As you can see in the glass painting the women are wearing jackets over their kirtles/gowns and white or coloured tight-fitting coifs. You can also see that the peasant men are wearing trousers, which isn't that interesting to me, but may be to some of you.
Weigel's prints of maids, peasants and artisans wives can be found here, on my old web site, I will see if I can find them somewhere else too.
The kirtle, or dress, is hand sewn, with linen thread, and made from a rather coars worsted wool tabby. I thought the blue may be a little strong for a peasant dress and in vain tried to tone it down with a tea bath. Since then I have learnt that this colour is achievable with woad, a common dye in peasants' clothing, so I feel good about using it now. The bodice is lined with heavy half-bleached linen and has boning on each side of the lacing holes, in the side-back seams and in a v-shape in the front. The lacing holes are sewn with buttonhole silk. The kirtle ended up a little shorter in the bodice than I intended, a couple of centimtres above the natural waist; but since I have a very long torso this actually makes me look more proportional.
The skirt is unlined and most of the pleats are at the back. I also made sleeves that can be pinned on for additional warmth.
The jacket is made from a dark teal fulled wool. Apart from the side and shoulder seams in the lining, which is the same linen as in the kirtle, it is also hand sewn, but here I used buttonhole silk. It is closed with hooks and eyes, alternating sides for the hook and eye respectively. This makes them less likely to open when I don't intend them to. The small stand-up collar is in one piece with the front and back pieces. If you look at the Swedish painting and at the Weigel prints you see that with the exception of the Flemish or French maid, their jackets don't have any skirting or tabs, so I didn't make any either. The sleeve is curved, with the seam on the front side, and a seam going from the wrist to the elbow on the backside of the arm.
I chose to make my coif after the pattern for an elizabthan coif in The Tudor Tailor. Since my head is a little larger than average and my hair is thick enough to take up some extra space I made it a little bigger than the pattern, ca two centimetres in circumference and one centimetre wider in the brim. The circle was the same size however; so there is relatively less gathering. It's hand sewn from fine linen, with half-bleached linen thread. Below you can see a picture of the coif in profile.
The red woollen cap is made from the same pattern as the linen coif, only that I made the brim slightly narrower and the circle even smaller, so that it almost isn't gathered at all. This is a free interpretation of the coloured caps in the glass painting; they may well be made as two halves with a centre seam, or some other construction without a gathered circle. But I think it looks really spiffy. Both this and the other coif is wired with millinery wire that I sew by hand to the seam allowances, very close to the seam, before turning the brim.

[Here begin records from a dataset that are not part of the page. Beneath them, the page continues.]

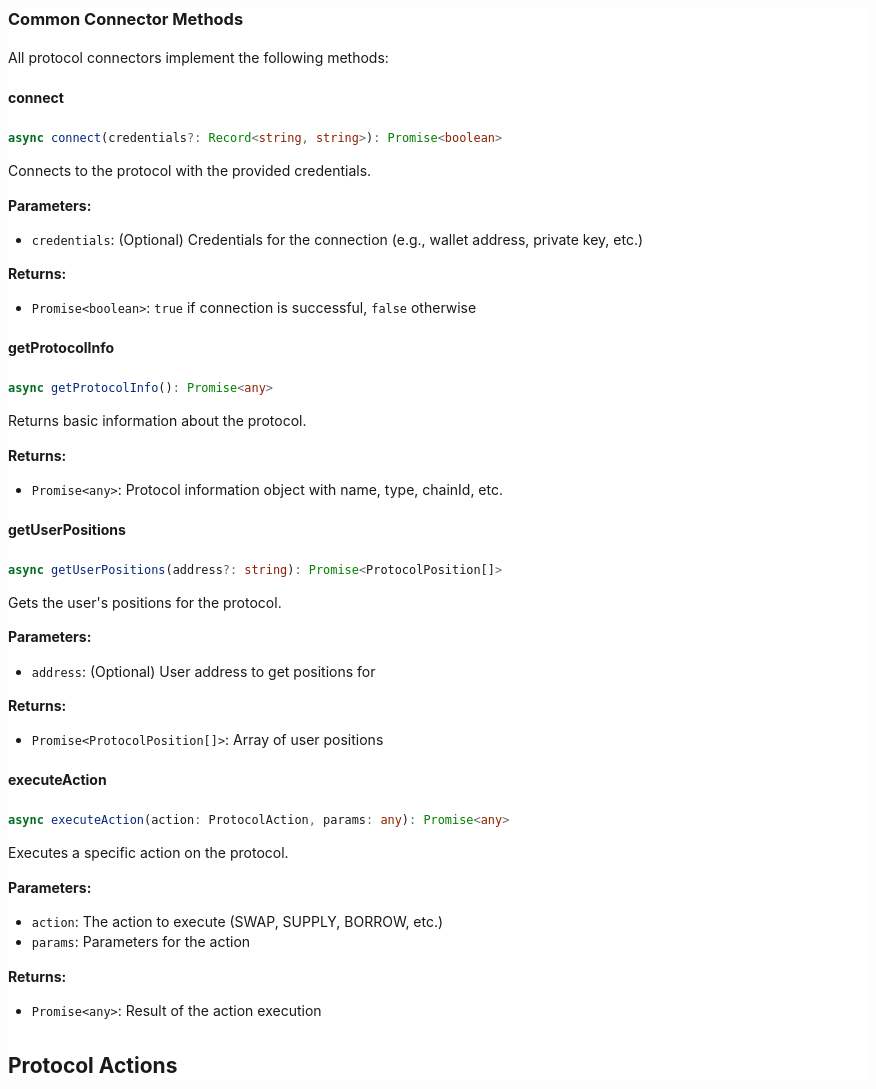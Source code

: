 ### Common Connector Methods

All protocol connectors implement the following methods:

#### connect

```typescript
async connect(credentials?: Record<string, string>): Promise<boolean>
```

Connects to the protocol with the provided credentials.

**Parameters:**
- `credentials`: (Optional) Credentials for the connection (e.g., wallet address, private key, etc.)

**Returns:**
- `Promise<boolean>`: `true` if connection is successful, `false` otherwise

#### getProtocolInfo

```typescript
async getProtocolInfo(): Promise<any>
```

Returns basic information about the protocol.

**Returns:**
- `Promise<any>`: Protocol information object with name, type, chainId, etc.

#### getUserPositions

```typescript
async getUserPositions(address?: string): Promise<ProtocolPosition[]>
```

Gets the user's positions for the protocol.

**Parameters:**
- `address`: (Optional) User address to get positions for

**Returns:**
- `Promise<ProtocolPosition[]>`: Array of user positions

#### executeAction

```typescript
async executeAction(action: ProtocolAction, params: any): Promise<any>
```

Executes a specific action on the protocol.

**Parameters:**
- `action`: The action to execute (SWAP, SUPPLY, BORROW, etc.)
- `params`: Parameters for the action

**Returns:**
- `Promise<any>`: Result of the action execution

## Protocol Actions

And, finally, there is a photo of my shoes and stockings. The stockings are knit from unbleached wool (not by me, I bought them) and the shoes are made from vegetable tanned leather and sewn by my dear friend Anna.
The blue apron is made from thin wool, a worsted tabby in grey warp and blue weft. It is sewn to a ribbon, but not all the way, a construction that can be seen on many German and Flemish/Dutch prints and paintings from the later 16th century. The white apron is hand woven linen. I plan to make a wider, white linen apron too.
The smock is an old one (as in made two years ago), hand sewn from linen with linen thread.